Exercise: The full listing, start to finish: write it out again exactly.

Source material:
────────────────────

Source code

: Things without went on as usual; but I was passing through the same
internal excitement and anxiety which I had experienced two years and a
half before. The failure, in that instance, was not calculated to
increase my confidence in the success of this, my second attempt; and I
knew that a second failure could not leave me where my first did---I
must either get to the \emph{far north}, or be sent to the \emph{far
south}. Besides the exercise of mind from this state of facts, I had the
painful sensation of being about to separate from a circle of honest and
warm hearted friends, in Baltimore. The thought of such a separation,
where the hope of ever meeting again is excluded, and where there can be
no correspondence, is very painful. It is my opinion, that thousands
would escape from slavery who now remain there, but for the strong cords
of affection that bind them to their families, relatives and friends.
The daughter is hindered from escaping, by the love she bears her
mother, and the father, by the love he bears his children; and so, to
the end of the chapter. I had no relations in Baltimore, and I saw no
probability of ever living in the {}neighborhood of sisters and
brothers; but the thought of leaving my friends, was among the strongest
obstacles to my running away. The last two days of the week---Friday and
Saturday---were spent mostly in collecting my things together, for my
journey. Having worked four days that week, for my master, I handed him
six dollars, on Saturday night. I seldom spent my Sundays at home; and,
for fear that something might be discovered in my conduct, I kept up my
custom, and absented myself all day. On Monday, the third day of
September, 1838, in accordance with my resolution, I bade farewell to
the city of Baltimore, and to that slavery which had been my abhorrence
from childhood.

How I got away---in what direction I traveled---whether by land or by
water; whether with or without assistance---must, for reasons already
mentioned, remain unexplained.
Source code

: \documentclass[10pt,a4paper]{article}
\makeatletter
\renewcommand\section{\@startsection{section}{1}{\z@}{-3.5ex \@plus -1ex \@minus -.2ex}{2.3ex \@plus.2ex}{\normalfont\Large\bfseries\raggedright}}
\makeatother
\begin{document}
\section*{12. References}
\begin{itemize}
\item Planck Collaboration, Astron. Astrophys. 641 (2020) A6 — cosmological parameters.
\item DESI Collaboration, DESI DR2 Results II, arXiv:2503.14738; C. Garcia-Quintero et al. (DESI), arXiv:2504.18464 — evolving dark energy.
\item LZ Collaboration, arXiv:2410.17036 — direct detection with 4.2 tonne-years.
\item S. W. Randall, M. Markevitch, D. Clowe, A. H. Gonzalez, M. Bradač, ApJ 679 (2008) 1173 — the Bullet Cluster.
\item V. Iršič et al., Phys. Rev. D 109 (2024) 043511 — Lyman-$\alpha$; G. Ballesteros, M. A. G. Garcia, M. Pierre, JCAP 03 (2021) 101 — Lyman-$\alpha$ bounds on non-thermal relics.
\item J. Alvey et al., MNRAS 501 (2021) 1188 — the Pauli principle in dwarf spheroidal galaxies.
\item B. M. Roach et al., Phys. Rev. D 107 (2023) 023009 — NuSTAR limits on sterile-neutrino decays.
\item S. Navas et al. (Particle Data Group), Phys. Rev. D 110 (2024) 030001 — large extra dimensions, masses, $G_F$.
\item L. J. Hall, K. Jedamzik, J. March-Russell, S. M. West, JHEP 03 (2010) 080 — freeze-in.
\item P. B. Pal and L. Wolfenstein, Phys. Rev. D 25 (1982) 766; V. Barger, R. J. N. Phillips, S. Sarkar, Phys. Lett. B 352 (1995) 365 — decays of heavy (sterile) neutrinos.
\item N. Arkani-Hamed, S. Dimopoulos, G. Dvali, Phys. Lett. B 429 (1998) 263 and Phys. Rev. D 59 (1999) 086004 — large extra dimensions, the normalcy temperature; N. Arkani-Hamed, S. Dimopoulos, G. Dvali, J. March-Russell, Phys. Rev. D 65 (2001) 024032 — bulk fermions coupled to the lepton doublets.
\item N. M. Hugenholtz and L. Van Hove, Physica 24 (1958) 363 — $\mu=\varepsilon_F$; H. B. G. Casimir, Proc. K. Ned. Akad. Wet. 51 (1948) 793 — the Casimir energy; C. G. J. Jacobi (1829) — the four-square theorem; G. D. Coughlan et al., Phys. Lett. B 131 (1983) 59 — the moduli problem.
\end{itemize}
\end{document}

────────────────────

Response for this exercise:
Source code

: Things without went on as usual; but I was passing through the same
internal excitement and anxiety which I had experienced two years and a
half before. The failure, in that instance, was not calculated to
increase my confidence in the success of this, my second attempt; and I
knew that a second failure could not leave me where my first did---I
must either get to the \emph{far north}, or be sent to the \emph{far
south}. Besides the exercise of mind from this state of facts, I had the
painful sensation of being about to separate from a circle of honest and
warm hearted friends, in Baltimore. The thought of such a separation,
where the hope of ever meeting again is excluded, and where there can be
no correspondence, is very painful. It is my opinion, that thousands
would escape from slavery who now remain there, but for the strong cords
of affection that bind them to their families, relatives and friends.
The daughter is hindered from escaping, by the love she bears her
mother, and the father, by the love he bears his children; and so, to
the end of the chapter. I had no relations in Baltimore, and I saw no
probability of ever living in the {}neighborhood of sisters and
brothers; but the thought of leaving my friends, was among the strongest
obstacles to my running away. The last two days of the week---Friday and
Saturday---were spent mostly in collecting my things together, for my
journey. Having worked four days that week, for my master, I handed him
six dollars, on Saturday night. I seldom spent my Sundays at home; and,
for fear that something might be discovered in my conduct, I kept up my
custom, and absented myself all day. On Monday, the third day of
September, 1838, in accordance with my resolution, I bade farewell to
the city of Baltimore, and to that slavery which had been my abhorrence
from childhood.

How I got away---in what direction I traveled---whether by land or by
water; whether with or without assistance---must, for reasons already
mentioned, remain unexplained.
Source code

: \documentclass[10pt,a4paper]{article}
\makeatletter
\renewcommand\section{\@startsection{section}{1}{\z@}{-3.5ex \@plus -1ex \@minus -.2ex}{2.3ex \@plus.2ex}{\normalfont\Large\bfseries\raggedright}}
\makeatother
\begin{document}
\section*{12. References}
\begin{itemize}
\item Planck Collaboration, Astron. Astrophys. 641 (2020) A6 — cosmological parameters.
\item DESI Collaboration, DESI DR2 Results II, arXiv:2503.14738; C. Garcia-Quintero et al. (DESI), arXiv:2504.18464 — evolving dark energy.
\item LZ Collaboration, arXiv:2410.17036 — direct detection with 4.2 tonne-years.
\item S. W. Randall, M. Markevitch, D. Clowe, A. H. Gonzalez, M. Bradač, ApJ 679 (2008) 1173 — the Bullet Cluster.
\item V. Iršič et al., Phys. Rev. D 109 (2024) 043511 — Lyman-$\alpha$; G. Ballesteros, M. A. G. Garcia, M. Pierre, JCAP 03 (2021) 101 — Lyman-$\alpha$ bounds on non-thermal relics.
\item J. Alvey et al., MNRAS 501 (2021) 1188 — the Pauli principle in dwarf spheroidal galaxies.
\item B. M. Roach et al., Phys. Rev. D 107 (2023) 023009 — NuSTAR limits on sterile-neutrino decays.
\item S. Navas et al. (Particle Data Group), Phys. Rev. D 110 (2024) 030001 — large extra dimensions, masses, $G_F$.
\item L. J. Hall, K. Jedamzik, J. March-Russell, S. M. West, JHEP 03 (2010) 080 — freeze-in.
\item P. B. Pal and L. Wolfenstein, Phys. Rev. D 25 (1982) 766; V. Barger, R. J. N. Phillips, S. Sarkar, Phys. Lett. B 352 (1995) 365 — decays of heavy (sterile) neutrinos.
\item N. Arkani-Hamed, S. Dimopoulos, G. Dvali, Phys. Lett. B 429 (1998) 263 and Phys. Rev. D 59 (1999) 086004 — large extra dimensions, the normalcy temperature; N. Arkani-Hamed, S. Dimopoulos, G. Dvali, J. March-Russell, Phys. Rev. D 65 (2001) 024032 — bulk fermions coupled to the lepton doublets.
\item N. M. Hugenholtz and L. Van Hove, Physica 24 (1958) 363 — $\mu=\varepsilon_F$; H. B. G. Casimir, Proc. K. Ned. Akad. Wet. 51 (1948) 793 — the Casimir energy; C. G. J. Jacobi (1829) — the four-square theorem; G. D. Coughlan et al., Phys. Lett. B 131 (1983) 59 — the moduli problem.
\end{itemize}
\end{document}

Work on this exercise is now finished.